◆ What you will do:
The lines from the top of the material below through the line containing "The advantage of" are to be printed exactly, with pictures omitted.

=== Section Start ===

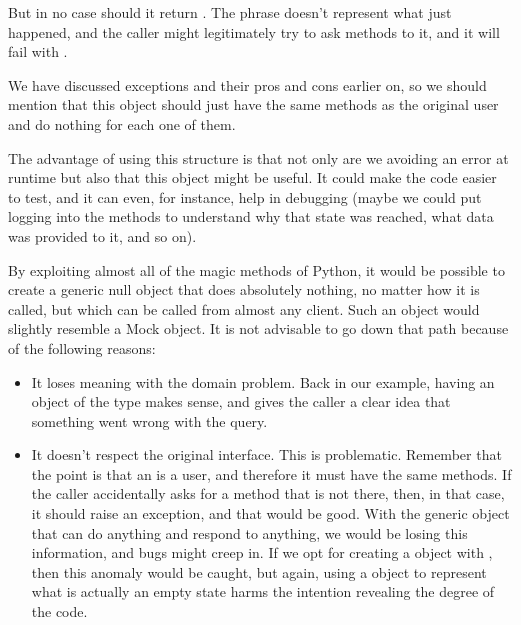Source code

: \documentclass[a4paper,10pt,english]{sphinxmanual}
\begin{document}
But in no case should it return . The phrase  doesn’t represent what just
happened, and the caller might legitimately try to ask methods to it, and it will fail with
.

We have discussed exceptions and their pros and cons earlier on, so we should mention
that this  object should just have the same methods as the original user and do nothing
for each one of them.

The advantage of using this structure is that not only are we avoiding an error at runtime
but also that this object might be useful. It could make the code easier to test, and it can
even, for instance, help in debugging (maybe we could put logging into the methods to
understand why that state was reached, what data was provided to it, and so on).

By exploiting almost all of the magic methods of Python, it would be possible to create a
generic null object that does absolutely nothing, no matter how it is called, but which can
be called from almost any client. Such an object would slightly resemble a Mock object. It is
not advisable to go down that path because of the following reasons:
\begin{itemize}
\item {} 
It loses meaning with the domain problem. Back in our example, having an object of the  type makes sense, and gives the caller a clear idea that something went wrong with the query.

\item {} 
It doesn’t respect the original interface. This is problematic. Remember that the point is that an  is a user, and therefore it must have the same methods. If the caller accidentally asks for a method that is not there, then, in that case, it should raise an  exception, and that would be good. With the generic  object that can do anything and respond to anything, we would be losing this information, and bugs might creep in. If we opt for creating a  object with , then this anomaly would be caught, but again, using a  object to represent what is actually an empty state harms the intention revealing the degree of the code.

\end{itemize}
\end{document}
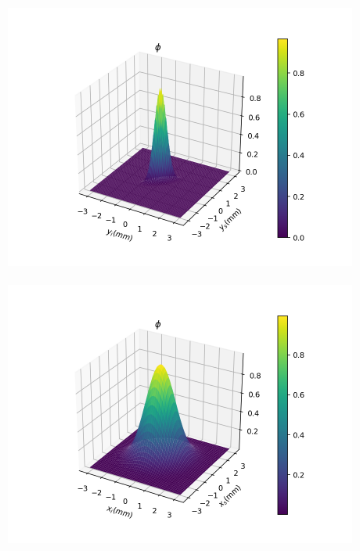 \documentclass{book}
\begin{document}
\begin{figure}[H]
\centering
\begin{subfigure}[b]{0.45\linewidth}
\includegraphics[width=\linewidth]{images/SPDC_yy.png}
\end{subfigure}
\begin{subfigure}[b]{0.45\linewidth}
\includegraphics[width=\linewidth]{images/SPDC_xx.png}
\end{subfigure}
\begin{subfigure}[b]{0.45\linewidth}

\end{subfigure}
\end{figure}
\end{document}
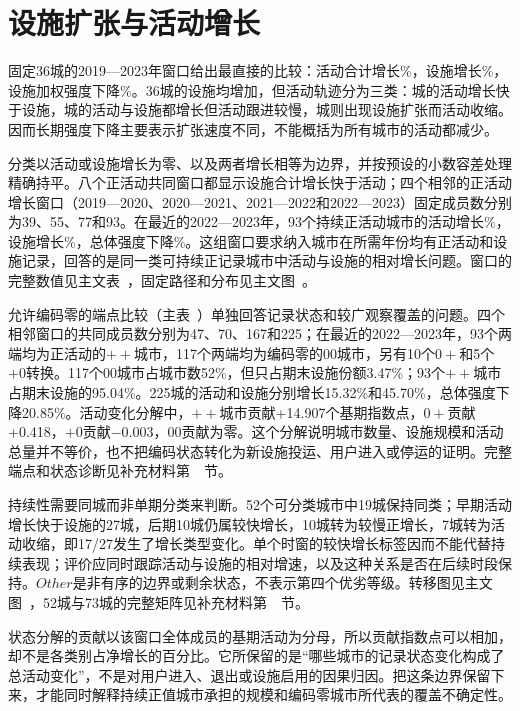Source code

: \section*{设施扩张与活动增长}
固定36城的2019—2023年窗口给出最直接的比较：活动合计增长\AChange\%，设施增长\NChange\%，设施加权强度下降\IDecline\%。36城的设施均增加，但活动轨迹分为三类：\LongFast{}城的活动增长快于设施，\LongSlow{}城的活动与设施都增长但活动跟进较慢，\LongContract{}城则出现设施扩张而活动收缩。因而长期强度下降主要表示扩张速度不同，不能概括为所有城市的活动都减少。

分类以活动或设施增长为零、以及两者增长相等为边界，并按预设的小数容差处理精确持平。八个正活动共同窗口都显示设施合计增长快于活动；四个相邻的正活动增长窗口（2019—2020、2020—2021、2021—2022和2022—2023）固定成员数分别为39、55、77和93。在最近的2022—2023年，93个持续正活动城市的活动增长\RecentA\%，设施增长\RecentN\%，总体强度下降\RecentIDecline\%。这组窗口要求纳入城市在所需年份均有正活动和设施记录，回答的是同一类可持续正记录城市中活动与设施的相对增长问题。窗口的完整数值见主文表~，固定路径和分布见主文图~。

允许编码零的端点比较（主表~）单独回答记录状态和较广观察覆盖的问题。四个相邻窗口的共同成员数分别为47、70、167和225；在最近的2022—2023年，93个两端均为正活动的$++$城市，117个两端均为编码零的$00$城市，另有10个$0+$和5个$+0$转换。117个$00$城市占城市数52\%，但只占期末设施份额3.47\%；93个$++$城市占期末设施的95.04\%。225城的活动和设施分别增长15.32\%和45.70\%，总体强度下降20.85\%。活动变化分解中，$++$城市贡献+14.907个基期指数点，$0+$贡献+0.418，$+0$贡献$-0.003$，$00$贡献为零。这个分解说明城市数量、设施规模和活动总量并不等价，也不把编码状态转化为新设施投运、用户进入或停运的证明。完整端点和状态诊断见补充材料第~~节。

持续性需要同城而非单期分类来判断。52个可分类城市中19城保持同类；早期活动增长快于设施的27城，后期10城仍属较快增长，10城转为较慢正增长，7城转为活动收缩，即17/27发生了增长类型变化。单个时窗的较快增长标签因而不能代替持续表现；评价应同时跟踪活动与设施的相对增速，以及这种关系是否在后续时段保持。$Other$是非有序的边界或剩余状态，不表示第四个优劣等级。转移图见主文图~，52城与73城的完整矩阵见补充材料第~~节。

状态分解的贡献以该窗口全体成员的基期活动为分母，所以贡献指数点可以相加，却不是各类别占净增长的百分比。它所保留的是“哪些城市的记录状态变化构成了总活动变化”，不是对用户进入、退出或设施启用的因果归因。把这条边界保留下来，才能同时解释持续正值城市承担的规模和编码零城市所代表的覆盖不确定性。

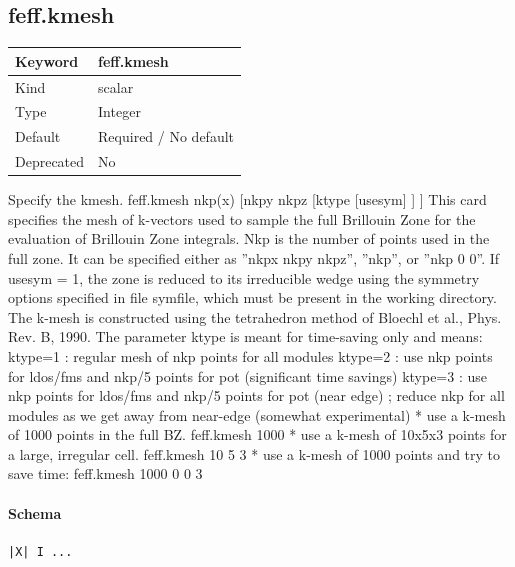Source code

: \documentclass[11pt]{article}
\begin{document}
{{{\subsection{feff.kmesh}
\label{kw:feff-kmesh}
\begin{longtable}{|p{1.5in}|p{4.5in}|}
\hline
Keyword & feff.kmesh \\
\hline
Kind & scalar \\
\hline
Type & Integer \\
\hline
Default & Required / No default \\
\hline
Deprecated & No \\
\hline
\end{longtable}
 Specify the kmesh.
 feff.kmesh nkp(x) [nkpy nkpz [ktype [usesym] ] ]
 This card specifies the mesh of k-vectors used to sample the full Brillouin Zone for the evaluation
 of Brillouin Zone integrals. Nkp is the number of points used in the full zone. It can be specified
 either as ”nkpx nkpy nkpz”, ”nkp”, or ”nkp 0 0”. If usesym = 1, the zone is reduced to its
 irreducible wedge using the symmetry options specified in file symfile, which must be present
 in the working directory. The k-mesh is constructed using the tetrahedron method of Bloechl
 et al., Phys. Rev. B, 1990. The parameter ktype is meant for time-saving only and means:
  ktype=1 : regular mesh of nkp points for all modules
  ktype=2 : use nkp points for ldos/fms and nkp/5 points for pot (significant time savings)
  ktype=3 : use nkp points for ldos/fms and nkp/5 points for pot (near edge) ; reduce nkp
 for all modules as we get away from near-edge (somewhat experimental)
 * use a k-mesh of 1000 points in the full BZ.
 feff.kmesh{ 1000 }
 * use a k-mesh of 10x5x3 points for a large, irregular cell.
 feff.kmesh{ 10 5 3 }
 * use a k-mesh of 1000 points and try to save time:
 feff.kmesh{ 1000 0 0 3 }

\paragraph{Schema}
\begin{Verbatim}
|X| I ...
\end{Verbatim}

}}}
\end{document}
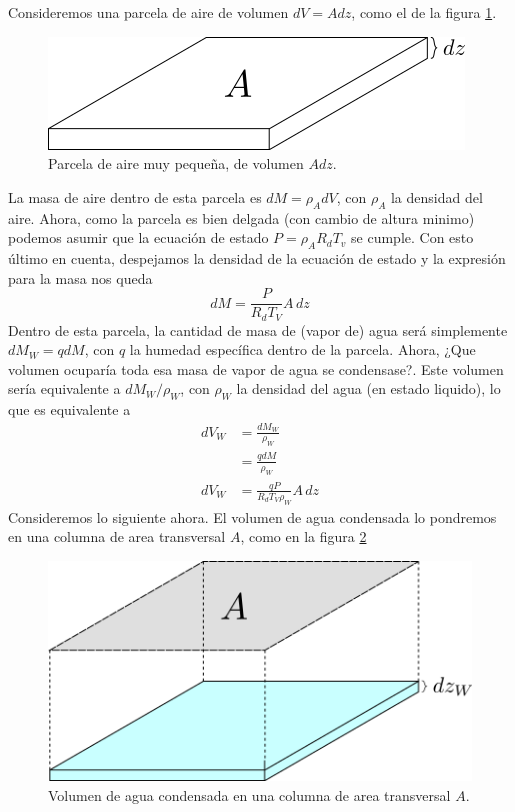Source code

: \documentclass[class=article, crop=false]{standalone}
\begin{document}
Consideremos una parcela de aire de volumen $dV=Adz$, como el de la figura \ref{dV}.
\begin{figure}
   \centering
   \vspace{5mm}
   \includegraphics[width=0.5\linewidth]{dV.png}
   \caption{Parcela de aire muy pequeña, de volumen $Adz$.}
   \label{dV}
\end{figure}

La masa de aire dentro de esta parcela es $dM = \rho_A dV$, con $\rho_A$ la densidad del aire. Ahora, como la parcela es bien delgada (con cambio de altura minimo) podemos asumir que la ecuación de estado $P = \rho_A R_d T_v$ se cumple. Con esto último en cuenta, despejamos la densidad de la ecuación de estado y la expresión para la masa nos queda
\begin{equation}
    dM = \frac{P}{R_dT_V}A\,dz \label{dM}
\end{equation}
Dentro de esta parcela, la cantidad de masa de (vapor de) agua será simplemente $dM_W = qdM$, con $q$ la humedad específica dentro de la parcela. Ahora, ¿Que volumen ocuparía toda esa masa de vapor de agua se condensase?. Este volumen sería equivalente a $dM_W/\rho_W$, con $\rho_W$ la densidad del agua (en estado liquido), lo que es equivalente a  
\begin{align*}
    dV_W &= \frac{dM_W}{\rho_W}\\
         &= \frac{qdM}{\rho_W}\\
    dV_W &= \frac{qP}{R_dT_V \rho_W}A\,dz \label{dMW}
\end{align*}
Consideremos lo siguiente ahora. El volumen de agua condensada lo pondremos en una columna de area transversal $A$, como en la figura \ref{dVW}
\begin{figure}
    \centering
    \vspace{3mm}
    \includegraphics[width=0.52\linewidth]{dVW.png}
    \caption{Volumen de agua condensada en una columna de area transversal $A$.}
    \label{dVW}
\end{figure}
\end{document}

=== Section End ===

◆ Finished exercise:
Source code

: \documentclass[a4paper,10pt,english]{sphinxmanual}
\begin{document}
But in no case should it return . The phrase  doesn’t represent what just
happened, and the caller might legitimately try to ask methods to it, and it will fail with
.

We have discussed exceptions and their pros and cons earlier on, so we should mention
that this  object should just have the same methods as the original user and do nothing
for each one of them.

The advantage of using this structure is that not only are we avoiding an error at runtime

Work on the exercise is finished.